L'exercice du droit syndical ne doit pas avoir pour conséquence des actes contraires aux lois. Ce droit s'exerce dans les conditions prévues par la loi du 27 décembre 1968, dont les dispositions sont précisées de la façon suivante :
1° A l'échelon de l'établissement, les sections syndicales ou syndicats d'établissement appartenant aux organisations nationales représentatives au sens de l'article 31 f du chapitre IV bis du livre Ier du code du travail, représentés par leurs délégués syndicaux éventuellement assistés d'un maximum de trois membres de la section syndicale ou syndicat d'établissement, ont compétence pour discuter avec la direction de l'établissement des différents éléments de projet ou d'accords collectifs d'entreprise ou d'établissement.
Dans le cas d'entreprises à établissements multiples, les discussions de problèmes communs à tous les établissements se feront avec les délégations habilitées à représenter l'ensemble des établissements.
2° Dans les entreprises ou établissements où sont occupés plus de 200 salariés, le chef d'entreprise met à la disposition des sections syndicales un local commun.
Les cotisations syndicales pourront être collectées et les imprimés syndicaux pourront être diffusés sans aucune entrave dans l'enceinte de l'entreprise, en dehors des heures et lieux de travail.
L'affichage des communications et publications syndicales pourra être fait sur des panneaux en nombre suffisant, placés dans les lieux choisis de telle sorte que les travailleurs puissent en prendre connaissance dans les meilleures conditions possibles : le nombre et l'installation des panneaux seront définis par voie d'accord entre les organisations syndicales et la direction de l'établissement.

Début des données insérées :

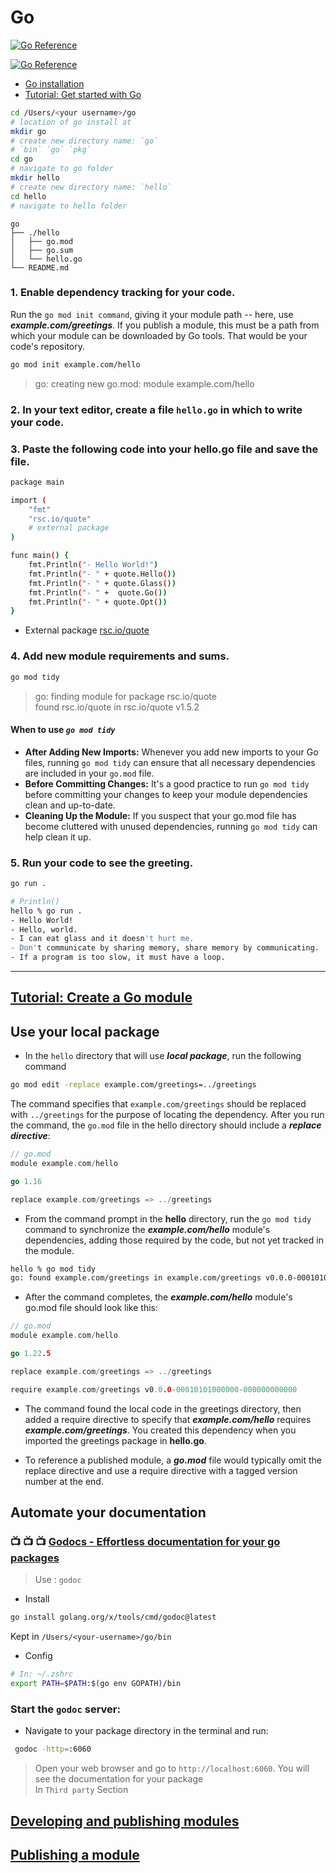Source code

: # Go  

<a href="https://pkg.go.dev/github.com/seaboie/greetings"><img src="https://pkg.go.dev/badge/github.com/seaboie/greetings.svg" alt="Go Reference"></a>  

[![Go Reference](https://pkg.go.dev/badge/github.com/seaboie/greetings.svg)](https://pkg.go.dev/github.com/seaboie/greetings)  


- [Go installation](https://go.dev/doc/install)   
- [Tutorial: Get started with Go](https://go.dev/doc/tutorial/getting-started)  

```bash
cd /Users/<your username>/go
# location of go install at
mkdir go
# create new directory name: `go`
# `bin` `go` `pkg`
cd go
# navigate to go folder
mkdir hello
# create new directory name: `hello`
cd hello
# navigate to hello folder
```  
```plaintext
go
├── ./hello
│   ├── go.mod
│   ├── go.sum
│   └── hello.go
└── README.md
```  


### 1. Enable dependency tracking for your code.  
Run the `go mod init command`, giving it your module path -- here, use ***example.com/greetings***. If you publish a module, this must be a path from which your module can be downloaded by Go tools. That would be your code's repository. 
```bash
go mod init example.com/hello
```  
> go: creating new go.mod: module example.com/hello  

### 2. In your text editor, create a file `hello.go` in which to write your code.  
### 3. Paste the following code into your hello.go file and save the file.  
```bash
package main

import (
	"fmt"
	"rsc.io/quote"
    # external package
)

func main() {
	fmt.Println("- Hello World!")
	fmt.Println("- " + quote.Hello())
	fmt.Println("- " + quote.Glass())
	fmt.Println("- " +  quote.Go())
	fmt.Println("- " + quote.Opt())
}
```  
- External package [rsc.io/quote](https://pkg.go.dev/rsc.io/quote)  

### 4. Add new module requirements and sums.  
```bash
go mod tidy
```  
> go: finding module for package rsc.io/quote  
> found rsc.io/quote in rsc.io/quote v1.5.2  

#### **When to use** ***`go mod tidy`***  
- **After Adding New Imports:** Whenever you add new imports to your Go files, running `go mod tidy` can ensure that all necessary dependencies are included in your `go.mod` file.  
- **Before Committing Changes:** It's a good practice to run `go mod tidy` before committing your changes to keep your module dependencies clean and up-to-date.  
- **Cleaning Up the Module:** If you suspect that your go.mod file has become cluttered with unused dependencies, running `go mod tidy` can help clean it up.

### 5. Run your code to see the greeting.  
```bash
go run .
```   

```bash
# Println()
hello % go run .
- Hello World!
- Hello, world.
- I can eat glass and it doesn't hurt me.
- Don't communicate by sharing memory, share memory by communicating.
- If a program is too slow, it must have a loop.
```  
---  

## [Tutorial: Create a Go module](https://go.dev/doc/tutorial/create-module)  

##  **Use your local package** 
- In the `hello` directory that will use ***local package***, run the following command
```bash
go mod edit -replace example.com/greetings=../greetings
```  
The command specifies that `example.com/greetings` should be replaced with `../greetings` for the purpose of locating the dependency. After you run the command, the `go.mod` file in the hello directory should include a ***replace directive***:   

```go
// go.mod
module example.com/hello

go 1.16

replace example.com/greetings => ../greetings
```  

- From the command prompt in the **hello** directory, run the `go mod tidy` command to synchronize the ***example.com/hello*** module's dependencies, adding those required by the code, but not yet tracked in the module.  

```bash
hello % go mod tidy
go: found example.com/greetings in example.com/greetings v0.0.0-00010101000000-000000000000 
```  

- After the command completes, the ***example.com/hello*** module's go.mod file should look like this:  

```go
// go.mod
module example.com/hello

go 1.22.5

replace example.com/greetings => ../greetings

require example.com/greetings v0.0.0-00010101000000-000000000000
```  

- The command found the local code in the greetings directory, then added a require directive to specify that ***example.com/hello*** requires ***example.com/greetings***. You created this dependency when you imported the greetings package in **hello.go**.  

- To reference a published module, a ***go.mod*** file would typically omit the replace directive and use a require directive with a tagged version number at the end.  


## Automate your documentation  
### 📺 📺 📺 [Godocs - Effortless documentation for your go packages](https://www.youtube.com/watch?v=80VT3xexcWs)  

> Use : `godoc`  

- Install  
```bash
go install golang.org/x/tools/cmd/godoc@latest
```  

Kept in `/Users/<your-username>/go/bin`  

- Config
```bash
# In: ~/.zshrc  
export PATH=$PATH:$(go env GOPATH)/bin
```  

### Start the `godoc` server:

- Navigate to your package directory in the terminal and run:

```bash
 godoc -http=:6060
 ```  
 > Open your web browser and go to `http://localhost:6060`. You will see the documentation for your package  
 > In `Third party` Section   

## [Developing and publishing modules](https://go.dev/doc/modules/developing)  


## [Publishing a module](https://go.dev/doc/modules/publishing)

3° Dans le cas où le salarié ayant plus d'un an de présence dans l'entreprise est appelé à remplir une fonction syndicale permanente, il bénéficiera d'office d'un congé sans solde.
A l'expiration de son mandat, il bénéficiera, pendant trois mois, sur sa demande d'une priorité de réembauchage dans son emploi ou dans un emploi équivalent. La période de ce congé ne sera pas prise en compte pour l'ancienneté.
4° Aucun élément de la rémunération ne devra dépendre ni directement, ni indirectement, de l'activité syndicale du salarié.
En particulier, en cas de grève, les retenues sur rémunération ne pourront dépasser le prorata du temps de grève.
5° Le présent article ne peut, conformément à l'article 3 de ladite convention, amener une restriction aux dispositions plus avantageuses déjà en vigueur dans les entreprises.
Il ne fait pas non plus obstacle à la conclusion d'accords plus favorables sur le plan des entreprises ou des établissements.
Ses modalités d'application, ainsi que celles de la loi du 27 décembre 1968 et des décrets qui en découlent, feront l'objet de discussion entre les directions et les organisations syndicales d'établissement et d'entreprise.
(1) Paragraphe étendu sous réserve de l'application de l'article 1er, a, du livre III, du code du travail (arrêté du 14 septembre 1973, art. 1er).